==== SOURCE DATA

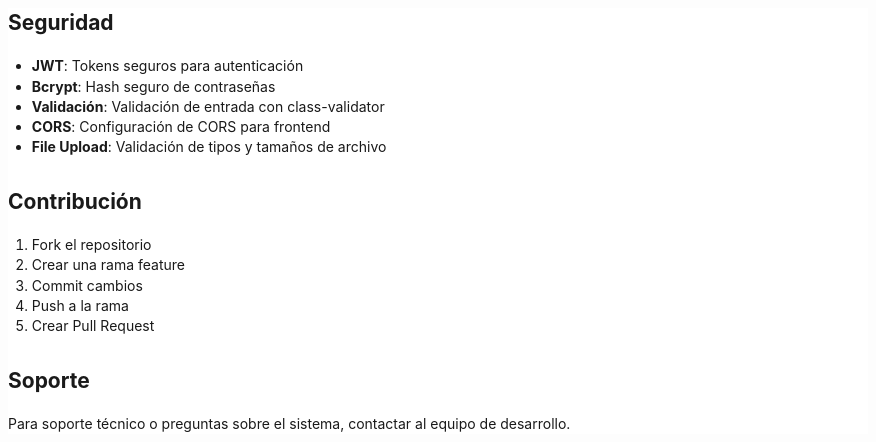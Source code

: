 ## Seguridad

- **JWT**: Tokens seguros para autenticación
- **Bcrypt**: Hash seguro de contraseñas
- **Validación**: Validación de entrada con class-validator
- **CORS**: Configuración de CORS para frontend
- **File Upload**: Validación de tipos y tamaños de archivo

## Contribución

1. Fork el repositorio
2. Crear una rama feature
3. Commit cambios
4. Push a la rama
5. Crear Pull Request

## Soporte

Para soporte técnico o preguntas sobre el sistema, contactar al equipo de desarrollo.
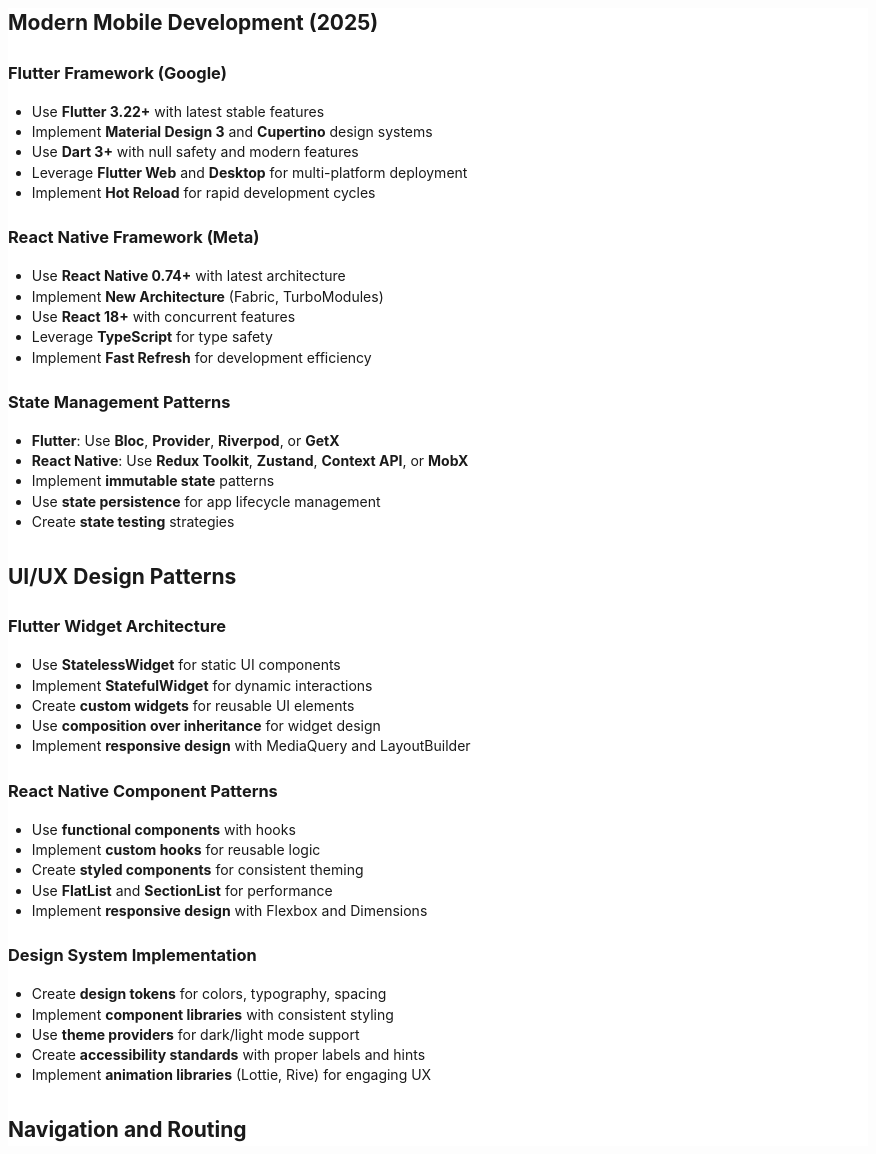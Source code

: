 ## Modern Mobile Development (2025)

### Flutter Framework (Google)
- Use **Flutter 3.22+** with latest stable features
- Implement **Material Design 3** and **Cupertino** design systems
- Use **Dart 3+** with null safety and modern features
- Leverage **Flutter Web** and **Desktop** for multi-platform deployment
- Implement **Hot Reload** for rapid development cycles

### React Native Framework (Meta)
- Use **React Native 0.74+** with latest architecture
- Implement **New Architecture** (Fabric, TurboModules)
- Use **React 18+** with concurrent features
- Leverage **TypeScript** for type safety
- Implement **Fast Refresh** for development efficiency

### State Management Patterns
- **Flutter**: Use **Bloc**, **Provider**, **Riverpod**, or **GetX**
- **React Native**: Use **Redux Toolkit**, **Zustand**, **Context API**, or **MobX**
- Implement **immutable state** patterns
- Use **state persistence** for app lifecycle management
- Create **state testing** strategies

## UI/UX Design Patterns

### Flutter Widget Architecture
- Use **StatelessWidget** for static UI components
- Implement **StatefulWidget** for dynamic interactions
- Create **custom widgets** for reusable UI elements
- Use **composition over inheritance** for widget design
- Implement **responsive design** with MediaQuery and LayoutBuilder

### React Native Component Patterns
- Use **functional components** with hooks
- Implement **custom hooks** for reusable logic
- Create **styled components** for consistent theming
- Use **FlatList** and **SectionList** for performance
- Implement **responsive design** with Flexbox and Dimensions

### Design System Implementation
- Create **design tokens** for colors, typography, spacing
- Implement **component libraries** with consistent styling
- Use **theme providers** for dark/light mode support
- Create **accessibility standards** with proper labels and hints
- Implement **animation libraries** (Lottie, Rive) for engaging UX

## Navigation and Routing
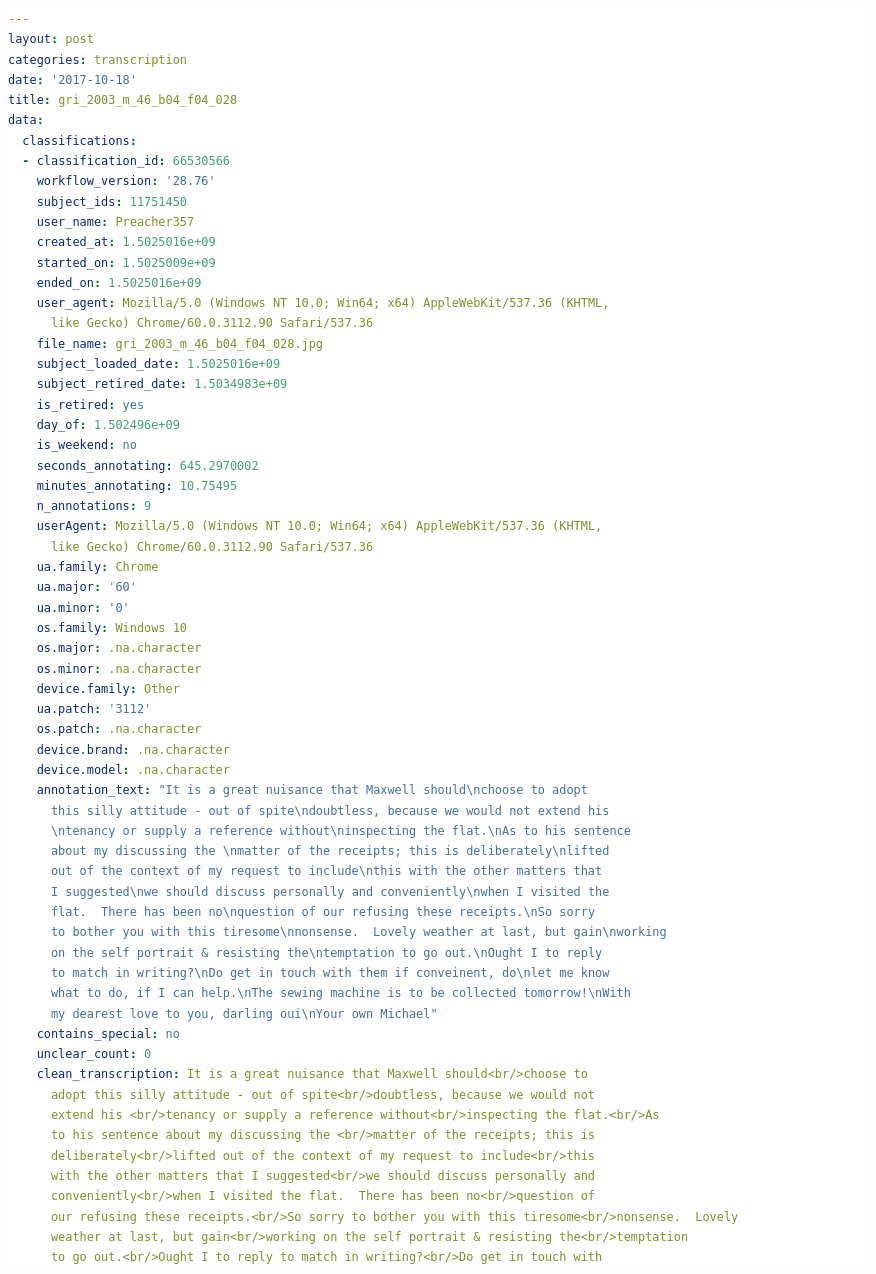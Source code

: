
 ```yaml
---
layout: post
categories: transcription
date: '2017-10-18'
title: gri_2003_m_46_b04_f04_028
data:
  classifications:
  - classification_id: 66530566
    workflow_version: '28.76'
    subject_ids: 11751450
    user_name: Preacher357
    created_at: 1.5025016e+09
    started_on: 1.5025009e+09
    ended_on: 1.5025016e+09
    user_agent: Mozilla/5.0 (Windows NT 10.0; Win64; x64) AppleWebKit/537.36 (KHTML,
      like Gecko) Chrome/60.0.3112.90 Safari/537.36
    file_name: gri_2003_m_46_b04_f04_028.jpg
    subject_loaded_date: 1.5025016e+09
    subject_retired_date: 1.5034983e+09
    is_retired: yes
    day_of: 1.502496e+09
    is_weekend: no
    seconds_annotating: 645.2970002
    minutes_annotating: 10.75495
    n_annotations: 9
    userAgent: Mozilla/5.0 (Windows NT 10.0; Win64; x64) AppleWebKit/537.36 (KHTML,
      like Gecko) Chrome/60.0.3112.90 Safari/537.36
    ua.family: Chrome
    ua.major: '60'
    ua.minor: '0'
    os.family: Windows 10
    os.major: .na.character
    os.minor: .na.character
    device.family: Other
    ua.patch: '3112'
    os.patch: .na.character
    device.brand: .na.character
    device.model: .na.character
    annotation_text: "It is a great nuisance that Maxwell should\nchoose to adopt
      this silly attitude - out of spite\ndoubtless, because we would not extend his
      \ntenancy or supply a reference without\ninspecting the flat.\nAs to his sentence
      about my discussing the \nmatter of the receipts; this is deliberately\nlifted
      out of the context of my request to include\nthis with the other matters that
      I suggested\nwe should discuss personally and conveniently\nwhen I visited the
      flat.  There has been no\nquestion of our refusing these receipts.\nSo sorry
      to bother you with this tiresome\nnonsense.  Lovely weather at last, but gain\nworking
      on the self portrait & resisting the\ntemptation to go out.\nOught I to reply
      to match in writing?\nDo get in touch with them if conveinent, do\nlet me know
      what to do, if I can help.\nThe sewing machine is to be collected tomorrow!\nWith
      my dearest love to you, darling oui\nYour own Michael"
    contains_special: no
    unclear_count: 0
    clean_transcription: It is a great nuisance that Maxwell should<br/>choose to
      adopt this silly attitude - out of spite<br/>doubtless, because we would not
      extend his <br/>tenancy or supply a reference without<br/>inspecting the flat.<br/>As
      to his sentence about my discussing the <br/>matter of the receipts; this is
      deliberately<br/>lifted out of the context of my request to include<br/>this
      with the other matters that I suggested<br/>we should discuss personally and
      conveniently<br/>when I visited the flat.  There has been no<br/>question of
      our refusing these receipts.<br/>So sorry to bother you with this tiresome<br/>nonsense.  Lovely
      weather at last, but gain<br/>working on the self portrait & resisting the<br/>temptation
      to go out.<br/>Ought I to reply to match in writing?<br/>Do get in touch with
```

========
==== SOURCE DATA

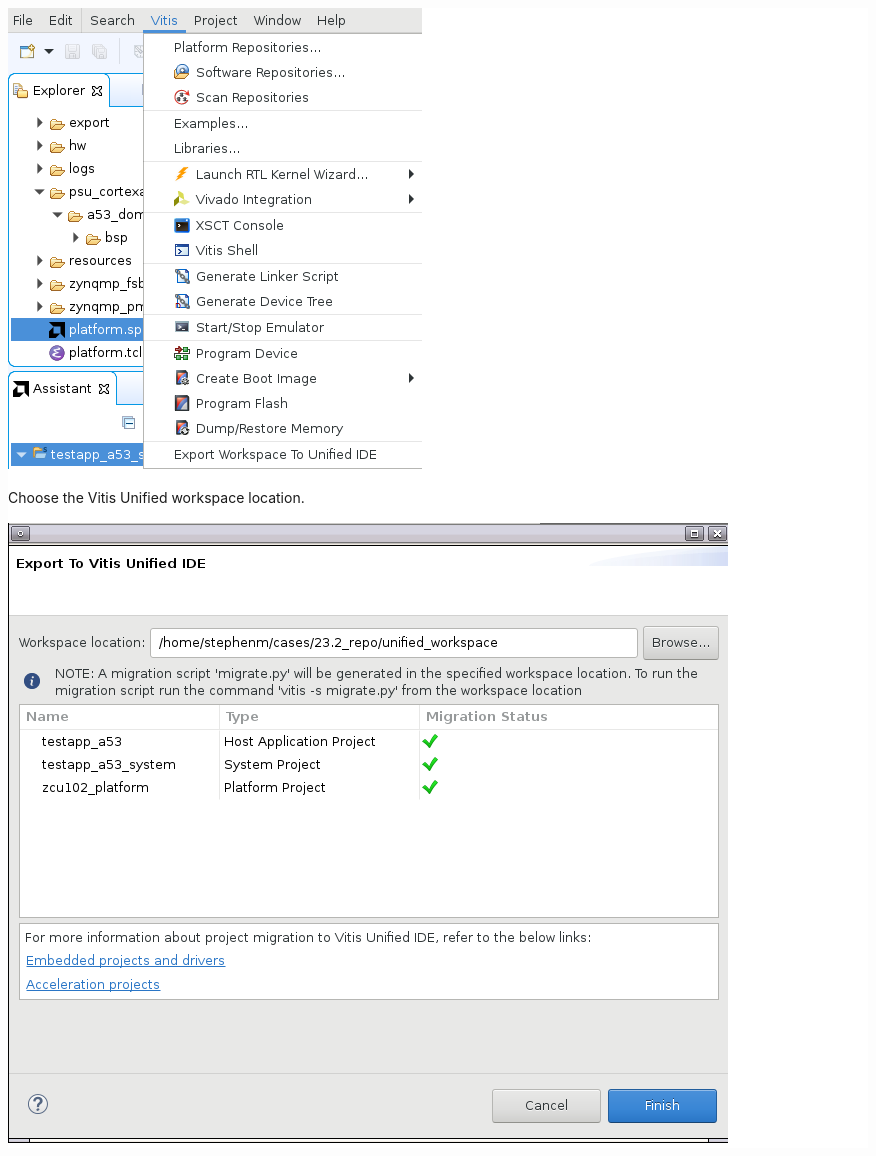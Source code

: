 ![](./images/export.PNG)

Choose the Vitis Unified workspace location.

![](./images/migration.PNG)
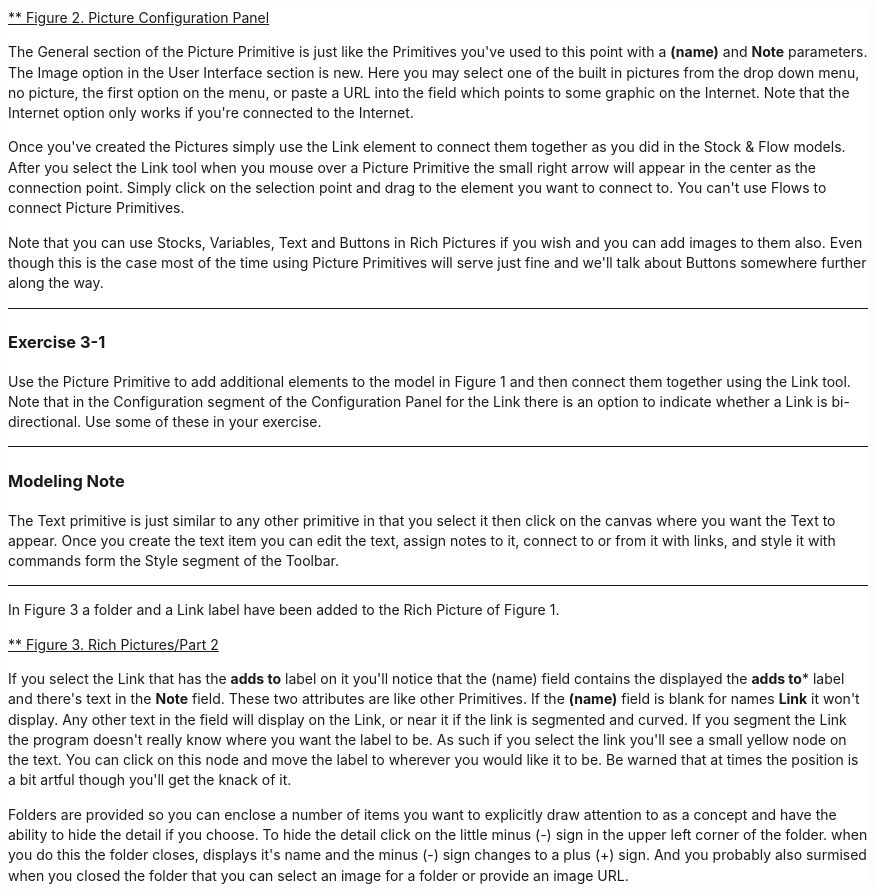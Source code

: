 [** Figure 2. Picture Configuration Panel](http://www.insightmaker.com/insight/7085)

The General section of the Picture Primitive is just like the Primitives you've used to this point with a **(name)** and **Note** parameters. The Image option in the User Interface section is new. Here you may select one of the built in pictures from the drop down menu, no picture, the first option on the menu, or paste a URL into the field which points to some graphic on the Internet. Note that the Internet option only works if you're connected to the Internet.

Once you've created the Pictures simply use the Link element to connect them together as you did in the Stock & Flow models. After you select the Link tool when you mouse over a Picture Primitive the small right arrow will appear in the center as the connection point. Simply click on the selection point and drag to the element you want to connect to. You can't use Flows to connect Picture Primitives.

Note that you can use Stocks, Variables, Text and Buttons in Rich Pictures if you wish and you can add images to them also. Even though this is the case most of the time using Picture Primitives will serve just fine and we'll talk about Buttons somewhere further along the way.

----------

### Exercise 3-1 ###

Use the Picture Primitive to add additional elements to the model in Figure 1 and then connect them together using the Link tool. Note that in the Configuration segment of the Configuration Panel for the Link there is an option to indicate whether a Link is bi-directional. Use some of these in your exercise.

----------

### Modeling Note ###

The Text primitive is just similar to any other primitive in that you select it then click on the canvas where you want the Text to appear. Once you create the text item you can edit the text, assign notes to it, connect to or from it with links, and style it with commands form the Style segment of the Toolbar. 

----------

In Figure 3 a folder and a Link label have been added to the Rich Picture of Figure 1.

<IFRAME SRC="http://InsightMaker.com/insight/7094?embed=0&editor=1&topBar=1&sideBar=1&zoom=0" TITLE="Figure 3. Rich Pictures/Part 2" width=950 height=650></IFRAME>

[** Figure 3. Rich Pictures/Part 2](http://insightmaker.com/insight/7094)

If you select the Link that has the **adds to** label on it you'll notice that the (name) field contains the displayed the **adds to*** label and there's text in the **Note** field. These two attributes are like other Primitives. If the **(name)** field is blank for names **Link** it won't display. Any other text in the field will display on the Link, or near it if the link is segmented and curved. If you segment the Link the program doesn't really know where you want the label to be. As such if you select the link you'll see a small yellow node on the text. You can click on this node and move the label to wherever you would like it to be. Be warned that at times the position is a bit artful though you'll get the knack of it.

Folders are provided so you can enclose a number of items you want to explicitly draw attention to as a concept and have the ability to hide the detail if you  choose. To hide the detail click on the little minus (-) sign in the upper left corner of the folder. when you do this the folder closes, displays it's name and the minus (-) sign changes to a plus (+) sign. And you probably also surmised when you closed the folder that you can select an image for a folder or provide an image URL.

========

- WHAT IS REQUIRED -
Look over the entries above and say how many lines contain "supply"; give only the number.

- ANSWER SECTION -
2